Stored data entries
========================================================================

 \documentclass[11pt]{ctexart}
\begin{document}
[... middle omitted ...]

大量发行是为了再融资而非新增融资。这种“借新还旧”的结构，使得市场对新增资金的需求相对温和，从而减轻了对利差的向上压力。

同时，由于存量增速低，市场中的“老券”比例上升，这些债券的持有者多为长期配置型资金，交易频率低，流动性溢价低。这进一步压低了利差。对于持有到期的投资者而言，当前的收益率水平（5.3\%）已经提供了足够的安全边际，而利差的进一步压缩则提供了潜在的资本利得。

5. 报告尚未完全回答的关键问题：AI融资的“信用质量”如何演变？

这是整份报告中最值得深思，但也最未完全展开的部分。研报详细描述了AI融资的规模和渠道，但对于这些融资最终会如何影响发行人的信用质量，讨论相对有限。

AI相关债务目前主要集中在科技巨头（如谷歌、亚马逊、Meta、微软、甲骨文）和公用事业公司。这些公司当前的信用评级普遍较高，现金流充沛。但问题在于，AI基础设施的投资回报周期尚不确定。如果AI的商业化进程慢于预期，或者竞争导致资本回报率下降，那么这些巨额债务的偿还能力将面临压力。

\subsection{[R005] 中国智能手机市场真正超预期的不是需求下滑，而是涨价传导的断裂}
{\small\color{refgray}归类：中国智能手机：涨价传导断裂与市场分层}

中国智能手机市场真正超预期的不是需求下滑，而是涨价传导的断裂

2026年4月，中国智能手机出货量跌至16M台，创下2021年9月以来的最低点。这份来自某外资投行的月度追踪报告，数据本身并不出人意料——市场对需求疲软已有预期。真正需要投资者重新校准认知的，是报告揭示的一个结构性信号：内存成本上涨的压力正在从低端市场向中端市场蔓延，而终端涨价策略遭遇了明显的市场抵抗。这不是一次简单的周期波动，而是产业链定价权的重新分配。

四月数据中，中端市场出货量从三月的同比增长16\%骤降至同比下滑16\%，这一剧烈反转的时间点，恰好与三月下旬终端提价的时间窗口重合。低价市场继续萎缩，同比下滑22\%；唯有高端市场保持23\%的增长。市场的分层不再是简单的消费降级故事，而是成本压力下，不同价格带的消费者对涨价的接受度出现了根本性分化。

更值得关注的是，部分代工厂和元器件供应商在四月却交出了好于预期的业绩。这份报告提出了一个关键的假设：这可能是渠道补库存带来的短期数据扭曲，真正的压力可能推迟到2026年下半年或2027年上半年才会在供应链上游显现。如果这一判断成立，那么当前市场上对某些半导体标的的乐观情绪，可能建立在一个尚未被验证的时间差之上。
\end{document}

========================================================================

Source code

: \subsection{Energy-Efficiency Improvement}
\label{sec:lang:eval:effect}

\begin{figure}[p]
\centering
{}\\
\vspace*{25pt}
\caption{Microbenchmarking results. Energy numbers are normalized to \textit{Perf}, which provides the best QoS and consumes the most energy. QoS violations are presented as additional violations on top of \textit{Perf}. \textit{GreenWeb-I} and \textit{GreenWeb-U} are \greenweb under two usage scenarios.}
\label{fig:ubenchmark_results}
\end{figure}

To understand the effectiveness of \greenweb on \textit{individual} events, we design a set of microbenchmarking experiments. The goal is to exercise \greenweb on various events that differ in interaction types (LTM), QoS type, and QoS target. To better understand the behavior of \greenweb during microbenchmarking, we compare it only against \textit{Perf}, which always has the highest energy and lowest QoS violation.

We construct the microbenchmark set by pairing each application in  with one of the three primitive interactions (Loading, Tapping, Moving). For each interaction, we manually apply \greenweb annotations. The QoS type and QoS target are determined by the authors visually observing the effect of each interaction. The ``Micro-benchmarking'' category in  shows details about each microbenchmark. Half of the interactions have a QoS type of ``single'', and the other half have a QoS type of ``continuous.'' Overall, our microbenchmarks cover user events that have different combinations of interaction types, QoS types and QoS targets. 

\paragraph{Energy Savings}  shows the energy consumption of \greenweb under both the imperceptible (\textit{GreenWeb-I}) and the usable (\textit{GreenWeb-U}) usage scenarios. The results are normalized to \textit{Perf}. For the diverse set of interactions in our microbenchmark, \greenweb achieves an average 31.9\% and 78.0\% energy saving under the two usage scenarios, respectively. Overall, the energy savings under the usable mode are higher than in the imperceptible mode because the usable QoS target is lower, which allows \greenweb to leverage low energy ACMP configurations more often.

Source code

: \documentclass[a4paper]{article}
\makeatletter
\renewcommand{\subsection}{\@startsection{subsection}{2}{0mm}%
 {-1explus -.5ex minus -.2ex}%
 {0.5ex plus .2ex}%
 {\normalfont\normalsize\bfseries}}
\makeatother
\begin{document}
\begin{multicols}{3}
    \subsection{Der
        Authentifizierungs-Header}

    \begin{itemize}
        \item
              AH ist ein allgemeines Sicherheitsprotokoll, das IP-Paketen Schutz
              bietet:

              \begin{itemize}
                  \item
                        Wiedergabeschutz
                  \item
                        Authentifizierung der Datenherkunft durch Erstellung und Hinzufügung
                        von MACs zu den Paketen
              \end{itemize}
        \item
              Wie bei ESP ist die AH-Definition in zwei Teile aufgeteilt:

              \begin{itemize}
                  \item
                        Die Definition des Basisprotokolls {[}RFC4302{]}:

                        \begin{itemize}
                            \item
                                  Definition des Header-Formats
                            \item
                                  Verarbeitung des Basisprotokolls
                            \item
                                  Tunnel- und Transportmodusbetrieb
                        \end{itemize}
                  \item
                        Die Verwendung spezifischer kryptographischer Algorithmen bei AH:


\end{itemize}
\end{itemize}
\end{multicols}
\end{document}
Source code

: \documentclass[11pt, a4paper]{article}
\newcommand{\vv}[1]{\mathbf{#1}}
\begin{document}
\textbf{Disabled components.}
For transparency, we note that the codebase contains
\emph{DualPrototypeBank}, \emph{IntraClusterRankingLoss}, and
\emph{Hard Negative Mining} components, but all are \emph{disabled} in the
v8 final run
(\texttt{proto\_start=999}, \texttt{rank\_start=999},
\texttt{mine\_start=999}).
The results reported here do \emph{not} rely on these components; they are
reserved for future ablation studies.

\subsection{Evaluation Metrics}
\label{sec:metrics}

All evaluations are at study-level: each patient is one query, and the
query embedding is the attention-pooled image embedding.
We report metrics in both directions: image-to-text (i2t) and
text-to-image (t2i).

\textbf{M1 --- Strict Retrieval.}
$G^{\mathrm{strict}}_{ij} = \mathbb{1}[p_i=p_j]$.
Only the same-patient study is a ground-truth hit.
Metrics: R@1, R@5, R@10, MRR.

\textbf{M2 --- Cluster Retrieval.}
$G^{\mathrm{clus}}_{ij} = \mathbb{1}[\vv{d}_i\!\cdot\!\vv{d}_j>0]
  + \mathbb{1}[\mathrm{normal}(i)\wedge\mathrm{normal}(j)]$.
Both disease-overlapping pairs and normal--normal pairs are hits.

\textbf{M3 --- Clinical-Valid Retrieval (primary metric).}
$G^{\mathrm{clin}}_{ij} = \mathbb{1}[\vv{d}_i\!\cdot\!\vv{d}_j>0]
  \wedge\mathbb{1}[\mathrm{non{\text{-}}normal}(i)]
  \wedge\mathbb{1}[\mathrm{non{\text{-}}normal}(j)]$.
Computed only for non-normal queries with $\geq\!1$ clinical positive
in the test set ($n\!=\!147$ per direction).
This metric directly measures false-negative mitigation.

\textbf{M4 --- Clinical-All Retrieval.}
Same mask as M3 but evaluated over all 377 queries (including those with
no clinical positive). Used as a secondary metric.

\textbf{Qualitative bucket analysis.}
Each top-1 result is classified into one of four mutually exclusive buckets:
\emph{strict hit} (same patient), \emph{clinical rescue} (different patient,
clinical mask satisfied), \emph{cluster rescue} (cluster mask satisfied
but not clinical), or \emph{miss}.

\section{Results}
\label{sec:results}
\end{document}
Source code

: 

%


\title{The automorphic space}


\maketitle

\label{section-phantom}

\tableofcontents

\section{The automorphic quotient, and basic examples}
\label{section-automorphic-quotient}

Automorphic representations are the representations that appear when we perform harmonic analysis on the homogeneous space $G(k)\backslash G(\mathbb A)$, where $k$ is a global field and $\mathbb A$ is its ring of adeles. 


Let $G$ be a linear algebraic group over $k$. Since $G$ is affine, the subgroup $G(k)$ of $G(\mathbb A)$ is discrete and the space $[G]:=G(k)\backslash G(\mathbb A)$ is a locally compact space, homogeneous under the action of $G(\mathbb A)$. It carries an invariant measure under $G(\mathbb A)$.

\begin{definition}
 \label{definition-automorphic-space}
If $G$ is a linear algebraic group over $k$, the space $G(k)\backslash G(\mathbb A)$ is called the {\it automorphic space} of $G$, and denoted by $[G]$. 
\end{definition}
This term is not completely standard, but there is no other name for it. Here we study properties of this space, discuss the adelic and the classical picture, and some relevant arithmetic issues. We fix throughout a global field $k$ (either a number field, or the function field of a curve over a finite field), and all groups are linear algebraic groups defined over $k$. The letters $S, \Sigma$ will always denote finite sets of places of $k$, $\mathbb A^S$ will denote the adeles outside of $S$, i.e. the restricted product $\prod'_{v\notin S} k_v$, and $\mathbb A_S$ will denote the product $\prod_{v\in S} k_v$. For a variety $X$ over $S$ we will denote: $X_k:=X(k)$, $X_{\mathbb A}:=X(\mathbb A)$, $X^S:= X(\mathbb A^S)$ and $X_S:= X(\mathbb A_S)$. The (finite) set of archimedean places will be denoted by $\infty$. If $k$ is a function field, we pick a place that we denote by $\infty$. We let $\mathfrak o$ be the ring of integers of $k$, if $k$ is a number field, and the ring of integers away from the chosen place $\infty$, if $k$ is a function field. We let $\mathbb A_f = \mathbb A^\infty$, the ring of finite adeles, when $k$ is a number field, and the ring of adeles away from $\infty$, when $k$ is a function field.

========================================================================

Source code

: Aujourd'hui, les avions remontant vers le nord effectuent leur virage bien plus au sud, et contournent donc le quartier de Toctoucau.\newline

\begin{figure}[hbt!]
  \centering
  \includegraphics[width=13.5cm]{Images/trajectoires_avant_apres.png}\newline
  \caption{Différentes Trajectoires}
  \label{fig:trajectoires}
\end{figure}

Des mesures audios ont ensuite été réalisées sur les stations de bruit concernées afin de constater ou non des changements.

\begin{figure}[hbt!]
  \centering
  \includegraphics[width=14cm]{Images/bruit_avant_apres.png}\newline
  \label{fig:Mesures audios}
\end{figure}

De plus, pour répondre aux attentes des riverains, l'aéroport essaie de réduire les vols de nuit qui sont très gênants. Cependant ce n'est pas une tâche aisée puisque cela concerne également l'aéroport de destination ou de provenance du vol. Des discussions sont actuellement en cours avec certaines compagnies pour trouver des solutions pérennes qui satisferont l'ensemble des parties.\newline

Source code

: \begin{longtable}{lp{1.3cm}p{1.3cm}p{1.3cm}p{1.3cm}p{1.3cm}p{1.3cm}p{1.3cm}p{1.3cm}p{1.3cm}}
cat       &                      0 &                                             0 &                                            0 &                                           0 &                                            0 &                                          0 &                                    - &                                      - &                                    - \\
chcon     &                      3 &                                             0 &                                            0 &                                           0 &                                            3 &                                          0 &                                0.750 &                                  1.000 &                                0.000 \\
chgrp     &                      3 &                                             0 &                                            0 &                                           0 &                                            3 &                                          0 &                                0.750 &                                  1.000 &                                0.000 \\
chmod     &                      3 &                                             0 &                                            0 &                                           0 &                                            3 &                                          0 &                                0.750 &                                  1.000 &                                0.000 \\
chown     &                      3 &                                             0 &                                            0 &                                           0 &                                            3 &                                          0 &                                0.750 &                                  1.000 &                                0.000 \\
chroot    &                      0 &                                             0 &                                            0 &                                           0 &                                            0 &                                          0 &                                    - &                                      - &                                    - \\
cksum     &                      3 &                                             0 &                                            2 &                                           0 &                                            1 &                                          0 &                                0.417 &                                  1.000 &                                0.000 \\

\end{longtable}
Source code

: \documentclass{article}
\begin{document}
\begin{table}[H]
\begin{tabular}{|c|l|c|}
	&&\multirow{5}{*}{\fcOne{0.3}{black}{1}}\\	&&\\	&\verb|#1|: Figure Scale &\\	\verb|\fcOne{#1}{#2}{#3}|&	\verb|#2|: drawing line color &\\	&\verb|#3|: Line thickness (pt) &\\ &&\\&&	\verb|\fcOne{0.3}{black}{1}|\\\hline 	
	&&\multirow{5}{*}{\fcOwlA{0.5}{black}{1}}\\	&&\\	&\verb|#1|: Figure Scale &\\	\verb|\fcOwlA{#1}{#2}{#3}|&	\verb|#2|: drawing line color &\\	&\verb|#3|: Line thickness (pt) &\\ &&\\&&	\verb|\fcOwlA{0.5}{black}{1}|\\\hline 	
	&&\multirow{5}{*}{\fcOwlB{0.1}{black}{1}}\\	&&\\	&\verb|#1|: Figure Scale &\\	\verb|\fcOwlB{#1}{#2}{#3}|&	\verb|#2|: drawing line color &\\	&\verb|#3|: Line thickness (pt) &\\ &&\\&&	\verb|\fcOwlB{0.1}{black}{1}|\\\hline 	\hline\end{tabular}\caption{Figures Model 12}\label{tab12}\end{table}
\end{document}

========================================================================

What you have to do → The word "longtable" appears in some of the lines above. Copy those lines.

Task output →
: \begin{longtable}{lp{1.3cm}p{1.3cm}p{1.3cm}p{1.3cm}p{1.3cm}p{1.3cm}p{1.3cm}p{1.3cm}p{1.3cm}}
\end{longtable}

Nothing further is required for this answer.